[Stored data entries]
+++
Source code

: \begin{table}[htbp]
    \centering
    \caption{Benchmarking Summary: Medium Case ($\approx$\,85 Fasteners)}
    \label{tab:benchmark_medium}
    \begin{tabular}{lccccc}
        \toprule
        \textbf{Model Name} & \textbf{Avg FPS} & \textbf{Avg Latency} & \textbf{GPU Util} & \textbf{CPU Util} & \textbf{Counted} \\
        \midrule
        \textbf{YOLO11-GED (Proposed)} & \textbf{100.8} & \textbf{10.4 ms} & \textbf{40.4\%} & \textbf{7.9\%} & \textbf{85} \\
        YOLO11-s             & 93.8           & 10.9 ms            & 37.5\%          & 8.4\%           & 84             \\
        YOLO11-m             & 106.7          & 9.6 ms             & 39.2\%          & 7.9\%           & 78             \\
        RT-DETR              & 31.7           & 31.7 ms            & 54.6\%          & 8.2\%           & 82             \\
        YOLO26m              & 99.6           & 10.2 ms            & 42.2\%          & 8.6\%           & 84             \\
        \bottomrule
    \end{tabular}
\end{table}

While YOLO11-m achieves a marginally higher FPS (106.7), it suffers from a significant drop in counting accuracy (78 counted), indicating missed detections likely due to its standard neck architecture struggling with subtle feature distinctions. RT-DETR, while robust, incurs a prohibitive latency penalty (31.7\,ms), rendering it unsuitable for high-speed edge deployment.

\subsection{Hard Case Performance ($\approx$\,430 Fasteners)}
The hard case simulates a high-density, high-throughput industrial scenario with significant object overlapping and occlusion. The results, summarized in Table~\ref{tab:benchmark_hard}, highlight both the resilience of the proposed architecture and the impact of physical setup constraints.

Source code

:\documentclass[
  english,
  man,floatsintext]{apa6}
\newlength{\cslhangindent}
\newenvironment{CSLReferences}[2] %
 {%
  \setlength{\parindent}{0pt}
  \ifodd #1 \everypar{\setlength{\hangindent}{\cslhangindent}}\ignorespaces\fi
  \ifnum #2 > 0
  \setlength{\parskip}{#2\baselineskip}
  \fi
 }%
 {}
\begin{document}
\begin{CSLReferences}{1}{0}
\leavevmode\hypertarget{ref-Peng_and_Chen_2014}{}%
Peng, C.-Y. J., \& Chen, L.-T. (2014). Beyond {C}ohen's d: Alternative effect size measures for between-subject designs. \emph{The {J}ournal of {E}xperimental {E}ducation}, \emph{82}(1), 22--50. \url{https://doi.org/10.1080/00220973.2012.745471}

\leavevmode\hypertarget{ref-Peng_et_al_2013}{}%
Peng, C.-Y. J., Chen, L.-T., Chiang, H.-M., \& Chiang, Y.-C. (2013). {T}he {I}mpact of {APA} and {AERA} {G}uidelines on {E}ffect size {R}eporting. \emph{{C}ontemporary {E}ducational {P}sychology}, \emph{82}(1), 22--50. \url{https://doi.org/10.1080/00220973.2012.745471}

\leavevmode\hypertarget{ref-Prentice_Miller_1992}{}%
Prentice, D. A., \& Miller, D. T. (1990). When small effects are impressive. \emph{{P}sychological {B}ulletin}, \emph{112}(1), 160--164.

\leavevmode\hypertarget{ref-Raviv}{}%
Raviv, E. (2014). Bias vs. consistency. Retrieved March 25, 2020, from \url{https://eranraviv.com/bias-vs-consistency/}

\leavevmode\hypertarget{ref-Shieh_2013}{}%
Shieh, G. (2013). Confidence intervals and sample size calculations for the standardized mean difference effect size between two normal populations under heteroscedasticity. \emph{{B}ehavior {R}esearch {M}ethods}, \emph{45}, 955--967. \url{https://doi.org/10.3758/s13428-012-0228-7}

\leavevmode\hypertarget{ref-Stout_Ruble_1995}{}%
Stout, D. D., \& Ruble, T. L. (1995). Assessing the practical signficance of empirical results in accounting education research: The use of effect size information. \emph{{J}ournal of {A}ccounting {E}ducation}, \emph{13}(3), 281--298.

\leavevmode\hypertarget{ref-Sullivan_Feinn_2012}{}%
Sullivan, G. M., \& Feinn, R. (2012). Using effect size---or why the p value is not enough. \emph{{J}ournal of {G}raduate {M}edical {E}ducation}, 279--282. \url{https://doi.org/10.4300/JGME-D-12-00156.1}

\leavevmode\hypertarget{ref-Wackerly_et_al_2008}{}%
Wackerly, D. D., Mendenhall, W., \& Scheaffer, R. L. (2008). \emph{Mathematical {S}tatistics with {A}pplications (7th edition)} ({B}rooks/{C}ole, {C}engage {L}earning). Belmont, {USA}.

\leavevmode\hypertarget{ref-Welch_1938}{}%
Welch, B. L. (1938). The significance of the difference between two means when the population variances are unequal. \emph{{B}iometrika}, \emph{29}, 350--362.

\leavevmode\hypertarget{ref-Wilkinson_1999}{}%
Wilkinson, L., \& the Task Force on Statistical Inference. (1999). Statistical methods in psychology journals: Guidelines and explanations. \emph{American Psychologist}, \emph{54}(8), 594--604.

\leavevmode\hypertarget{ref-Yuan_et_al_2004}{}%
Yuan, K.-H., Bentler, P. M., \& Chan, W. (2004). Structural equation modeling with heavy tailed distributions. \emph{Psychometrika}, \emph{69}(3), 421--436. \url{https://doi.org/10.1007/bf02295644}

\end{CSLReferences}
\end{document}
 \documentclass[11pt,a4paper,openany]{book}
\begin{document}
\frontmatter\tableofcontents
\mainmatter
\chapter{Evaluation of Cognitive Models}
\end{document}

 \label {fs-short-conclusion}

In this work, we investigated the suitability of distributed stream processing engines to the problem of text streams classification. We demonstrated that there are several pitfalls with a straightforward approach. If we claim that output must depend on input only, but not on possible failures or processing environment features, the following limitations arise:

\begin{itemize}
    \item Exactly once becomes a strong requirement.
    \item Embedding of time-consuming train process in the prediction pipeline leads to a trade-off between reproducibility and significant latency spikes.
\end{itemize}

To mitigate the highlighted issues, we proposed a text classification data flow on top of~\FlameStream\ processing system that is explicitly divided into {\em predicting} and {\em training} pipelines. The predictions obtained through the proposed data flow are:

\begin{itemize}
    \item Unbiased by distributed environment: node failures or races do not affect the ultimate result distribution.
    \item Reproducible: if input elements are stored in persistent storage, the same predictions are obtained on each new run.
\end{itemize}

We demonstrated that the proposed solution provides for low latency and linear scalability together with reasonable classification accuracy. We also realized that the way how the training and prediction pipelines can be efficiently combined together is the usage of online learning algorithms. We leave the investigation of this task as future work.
+++
[What is needed]: Give back each entry exactly as it was written.

[Exercise result]:
Source code

: \begin{table}[htbp]
    \centering
    \caption{Benchmarking Summary: Medium Case ($\approx$\,85 Fasteners)}
    \label{tab:benchmark_medium}
    \begin{tabular}{lccccc}
        \toprule
        \textbf{Model Name} & \textbf{Avg FPS} & \textbf{Avg Latency} & \textbf{GPU Util} & \textbf{CPU Util} & \textbf{Counted} \\
        \midrule
        \textbf{YOLO11-GED (Proposed)} & \textbf{100.8} & \textbf{10.4 ms} & \textbf{40.4\%} & \textbf{7.9\%} & \textbf{85} \\
        YOLO11-s             & 93.8           & 10.9 ms            & 37.5\%          & 8.4\%           & 84             \\
        YOLO11-m             & 106.7          & 9.6 ms             & 39.2\%          & 7.9\%           & 78             \\
        RT-DETR              & 31.7           & 31.7 ms            & 54.6\%          & 8.2\%           & 82             \\
        YOLO26m              & 99.6           & 10.2 ms            & 42.2\%          & 8.6\%           & 84             \\
        \bottomrule
    \end{tabular}
\end{table}

While YOLO11-m achieves a marginally higher FPS (106.7), it suffers from a significant drop in counting accuracy (78 counted), indicating missed detections likely due to its standard neck architecture struggling with subtle feature distinctions. RT-DETR, while robust, incurs a prohibitive latency penalty (31.7\,ms), rendering it unsuitable for high-speed edge deployment.

\subsection{Hard Case Performance ($\approx$\,430 Fasteners)}
The hard case simulates a high-density, high-throughput industrial scenario with significant object overlapping and occlusion. The results, summarized in Table~\ref{tab:benchmark_hard}, highlight both the resilience of the proposed architecture and the impact of physical setup constraints.

Source code

:\documentclass[
  english,
  man,floatsintext]{apa6}
\newlength{\cslhangindent}
\newenvironment{CSLReferences}[2] %
 {%
  \setlength{\parindent}{0pt}
  \ifodd #1 \everypar{\setlength{\hangindent}{\cslhangindent}}\ignorespaces\fi
  \ifnum #2 > 0
  \setlength{\parskip}{#2\baselineskip}
  \fi
 }%
 {}
\begin{document}
\begin{CSLReferences}{1}{0}
\leavevmode\hypertarget{ref-Peng_and_Chen_2014}{}%
Peng, C.-Y. J., \& Chen, L.-T. (2014). Beyond {C}ohen's d: Alternative effect size measures for between-subject designs. \emph{The {J}ournal of {E}xperimental {E}ducation}, \emph{82}(1), 22--50. \url{https://doi.org/10.1080/00220973.2012.745471}

\leavevmode\hypertarget{ref-Peng_et_al_2013}{}%
Peng, C.-Y. J., Chen, L.-T., Chiang, H.-M., \& Chiang, Y.-C. (2013). {T}he {I}mpact of {APA} and {AERA} {G}uidelines on {E}ffect size {R}eporting. \emph{{C}ontemporary {E}ducational {P}sychology}, \emph{82}(1), 22--50. \url{https://doi.org/10.1080/00220973.2012.745471}

\leavevmode\hypertarget{ref-Prentice_Miller_1992}{}%
Prentice, D. A., \& Miller, D. T. (1990). When small effects are impressive. \emph{{P}sychological {B}ulletin}, \emph{112}(1), 160--164.

\leavevmode\hypertarget{ref-Raviv}{}%
Raviv, E. (2014). Bias vs. consistency. Retrieved March 25, 2020, from \url{https://eranraviv.com/bias-vs-consistency/}

\leavevmode\hypertarget{ref-Shieh_2013}{}%
Shieh, G. (2013). Confidence intervals and sample size calculations for the standardized mean difference effect size between two normal populations under heteroscedasticity. \emph{{B}ehavior {R}esearch {M}ethods}, \emph{45}, 955--967. \url{https://doi.org/10.3758/s13428-012-0228-7}

\leavevmode\hypertarget{ref-Stout_Ruble_1995}{}%
Stout, D. D., \& Ruble, T. L. (1995). Assessing the practical signficance of empirical results in accounting education research: The use of effect size information. \emph{{J}ournal of {A}ccounting {E}ducation}, \emph{13}(3), 281--298.

\leavevmode\hypertarget{ref-Sullivan_Feinn_2012}{}%
Sullivan, G. M., \& Feinn, R. (2012). Using effect size---or why the p value is not enough. \emph{{J}ournal of {G}raduate {M}edical {E}ducation}, 279--282. \url{https://doi.org/10.4300/JGME-D-12-00156.1}

\leavevmode\hypertarget{ref-Wackerly_et_al_2008}{}%
Wackerly, D. D., Mendenhall, W., \& Scheaffer, R. L. (2008). \emph{Mathematical {S}tatistics with {A}pplications (7th edition)} ({B}rooks/{C}ole, {C}engage {L}earning). Belmont, {USA}.

\leavevmode\hypertarget{ref-Welch_1938}{}%
Welch, B. L. (1938). The significance of the difference between two means when the population variances are unequal. \emph{{B}iometrika}, \emph{29}, 350--362.

\leavevmode\hypertarget{ref-Wilkinson_1999}{}%
Wilkinson, L., \& the Task Force on Statistical Inference. (1999). Statistical methods in psychology journals: Guidelines and explanations. \emph{American Psychologist}, \emph{54}(8), 594--604.

\leavevmode\hypertarget{ref-Yuan_et_al_2004}{}%
Yuan, K.-H., Bentler, P. M., \& Chan, W. (2004). Structural equation modeling with heavy tailed distributions. \emph{Psychometrika}, \emph{69}(3), 421--436. \url{https://doi.org/10.1007/bf02295644}

\end{CSLReferences}
\end{document}
 \documentclass[11pt,a4paper,openany]{book}
\begin{document}
\frontmatter\tableofcontents
\mainmatter
\chapter{Evaluation of Cognitive Models}
\end{document}

 \label {fs-short-conclusion}

In this work, we investigated the suitability of distributed stream processing engines to the problem of text streams classification. We demonstrated that there are several pitfalls with a straightforward approach. If we claim that output must depend on input only, but not on possible failures or processing environment features, the following limitations arise:

\begin{itemize}
    \item Exactly once becomes a strong requirement.
    \item Embedding of time-consuming train process in the prediction pipeline leads to a trade-off between reproducibility and significant latency spikes.
\end{itemize}

To mitigate the highlighted issues, we proposed a text classification data flow on top of~\FlameStream\ processing system that is explicitly divided into {\em predicting} and {\em training} pipelines. The predictions obtained through the proposed data flow are:

\begin{itemize}
    \item Unbiased by distributed environment: node failures or races do not affect the ultimate result distribution.
    \item Reproducible: if input elements are stored in persistent storage, the same predictions are obtained on each new run.
\end{itemize}

We demonstrated that the proposed solution provides for low latency and linear scalability together with reasonable classification accuracy. We also realized that the way how the training and prediction pipelines can be efficiently combined together is the usage of online learning algorithms. We leave the investigation of this task as future work.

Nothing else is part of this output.